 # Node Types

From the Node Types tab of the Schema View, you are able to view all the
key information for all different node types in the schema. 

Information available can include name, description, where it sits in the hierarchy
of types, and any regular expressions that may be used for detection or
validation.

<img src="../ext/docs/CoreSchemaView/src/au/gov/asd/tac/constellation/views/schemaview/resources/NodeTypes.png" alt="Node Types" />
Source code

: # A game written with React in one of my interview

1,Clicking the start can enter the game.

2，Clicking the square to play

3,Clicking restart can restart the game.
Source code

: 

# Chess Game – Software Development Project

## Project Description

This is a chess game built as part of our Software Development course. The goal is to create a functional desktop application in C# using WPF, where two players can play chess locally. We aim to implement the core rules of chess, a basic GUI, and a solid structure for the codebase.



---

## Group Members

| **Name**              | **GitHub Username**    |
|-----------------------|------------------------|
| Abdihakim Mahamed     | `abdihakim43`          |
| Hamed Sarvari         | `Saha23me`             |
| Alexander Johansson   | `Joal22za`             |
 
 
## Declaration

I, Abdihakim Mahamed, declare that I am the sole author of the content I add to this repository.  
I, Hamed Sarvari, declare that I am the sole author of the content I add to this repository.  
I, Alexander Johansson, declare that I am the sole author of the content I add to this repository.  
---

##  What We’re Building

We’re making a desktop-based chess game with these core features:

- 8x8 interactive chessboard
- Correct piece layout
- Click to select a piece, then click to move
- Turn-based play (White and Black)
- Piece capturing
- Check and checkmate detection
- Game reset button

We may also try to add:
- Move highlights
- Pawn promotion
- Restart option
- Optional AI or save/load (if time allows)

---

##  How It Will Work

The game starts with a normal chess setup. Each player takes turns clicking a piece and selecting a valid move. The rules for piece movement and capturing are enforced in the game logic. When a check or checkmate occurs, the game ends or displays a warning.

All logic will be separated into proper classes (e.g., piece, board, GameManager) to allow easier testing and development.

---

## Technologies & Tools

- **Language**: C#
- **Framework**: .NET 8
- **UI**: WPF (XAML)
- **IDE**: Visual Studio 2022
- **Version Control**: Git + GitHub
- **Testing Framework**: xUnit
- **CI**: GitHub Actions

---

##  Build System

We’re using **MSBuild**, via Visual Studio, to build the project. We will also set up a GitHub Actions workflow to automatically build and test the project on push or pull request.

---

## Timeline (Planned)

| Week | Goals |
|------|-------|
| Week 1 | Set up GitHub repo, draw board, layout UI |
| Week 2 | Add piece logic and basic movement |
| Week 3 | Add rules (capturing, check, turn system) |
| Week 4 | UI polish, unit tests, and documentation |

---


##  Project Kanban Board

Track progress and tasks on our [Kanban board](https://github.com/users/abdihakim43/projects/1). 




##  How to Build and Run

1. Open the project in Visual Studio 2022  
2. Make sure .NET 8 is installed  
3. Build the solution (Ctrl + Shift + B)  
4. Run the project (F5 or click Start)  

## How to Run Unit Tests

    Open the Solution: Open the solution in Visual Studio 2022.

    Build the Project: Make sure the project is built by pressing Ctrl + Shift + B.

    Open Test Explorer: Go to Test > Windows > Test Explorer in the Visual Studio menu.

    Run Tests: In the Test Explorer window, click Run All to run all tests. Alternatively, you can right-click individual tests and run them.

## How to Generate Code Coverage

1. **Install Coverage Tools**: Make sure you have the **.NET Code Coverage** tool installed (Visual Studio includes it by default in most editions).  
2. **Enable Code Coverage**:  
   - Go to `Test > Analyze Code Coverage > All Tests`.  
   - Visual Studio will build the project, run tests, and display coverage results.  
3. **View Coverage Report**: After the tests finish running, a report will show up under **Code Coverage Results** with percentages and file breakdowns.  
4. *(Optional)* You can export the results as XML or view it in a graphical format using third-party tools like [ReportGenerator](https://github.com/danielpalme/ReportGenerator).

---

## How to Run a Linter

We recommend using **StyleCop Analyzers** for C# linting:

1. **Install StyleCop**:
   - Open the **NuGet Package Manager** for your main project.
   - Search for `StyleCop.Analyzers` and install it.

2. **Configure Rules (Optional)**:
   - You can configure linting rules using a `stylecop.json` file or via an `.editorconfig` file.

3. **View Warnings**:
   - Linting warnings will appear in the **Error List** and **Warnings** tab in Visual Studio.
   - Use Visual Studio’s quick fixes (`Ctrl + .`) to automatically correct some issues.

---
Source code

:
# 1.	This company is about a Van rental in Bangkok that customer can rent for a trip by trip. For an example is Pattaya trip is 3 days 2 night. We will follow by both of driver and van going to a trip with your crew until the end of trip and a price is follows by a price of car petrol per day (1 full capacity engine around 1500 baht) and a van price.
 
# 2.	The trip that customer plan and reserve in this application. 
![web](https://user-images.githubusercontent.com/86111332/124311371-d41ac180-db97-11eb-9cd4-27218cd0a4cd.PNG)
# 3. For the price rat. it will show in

» **Exercise aim**: Using the data above, reproduce exactly the lines from the line that contains "- **IDE**: Visual Studio 2022" through the line that contains "We recommend using", including both.

» **Solution to this exercise**:
- **IDE**: Visual Studio 2022
- **Version Control**: Git + GitHub
- **Testing Framework**: xUnit
- **CI**: GitHub Actions

---

##  Build System

We’re using **MSBuild**, via Visual Studio, to build the project. We will also set up a GitHub Actions workflow to automatically build and test the project on push or pull request.

---

## Timeline (Planned)

| Week | Goals |
|------|-------|
| Week 1 | Set up GitHub repo, draw board, layout UI |
| Week 2 | Add piece logic and basic movement |
| Week 3 | Add rules (capturing, check, turn system) |
| Week 4 | UI polish, unit tests, and documentation |

---


##  Project Kanban Board

Track progress and tasks on our [Kanban board](https://github.com/users/abdihakim43/projects/1). 




##  How to Build and Run

1. Open the project in Visual Studio 2022  
2. Make sure .NET 8 is installed  
3. Build the solution (Ctrl + Shift + B)  
4. Run the project (F5 or click Start)  

## How to Run Unit Tests

    Open the Solution: Open the solution in Visual Studio 2022.

    Build the Project: Make sure the project is built by pressing Ctrl + Shift + B.

    Open Test Explorer: Go to Test > Windows > Test Explorer in the Visual Studio menu.

    Run Tests: In the Test Explorer window, click Run All to run all tests. Alternatively, you can right-click individual tests and run them.

## How to Generate Code Coverage

1. **Install Coverage Tools**: Make sure you have the **.NET Code Coverage** tool installed (Visual Studio includes it by default in most editions).  
2. **Enable Code Coverage**:  
   - Go to `Test > Analyze Code Coverage > All Tests`.  
   - Visual Studio will build the project, run tests, and display coverage results.  
3. **View Coverage Report**: After the tests finish running, a report will show up under **Code Coverage Results** with percentages and file breakdowns.  
4. *(Optional)* You can export the results as XML or view it in a graphical format using third-party tools like [ReportGenerator](https://github.com/danielpalme/ReportGenerator).

---

## How to Run a Linter

We recommend using **StyleCop Analyzers** for C# linting:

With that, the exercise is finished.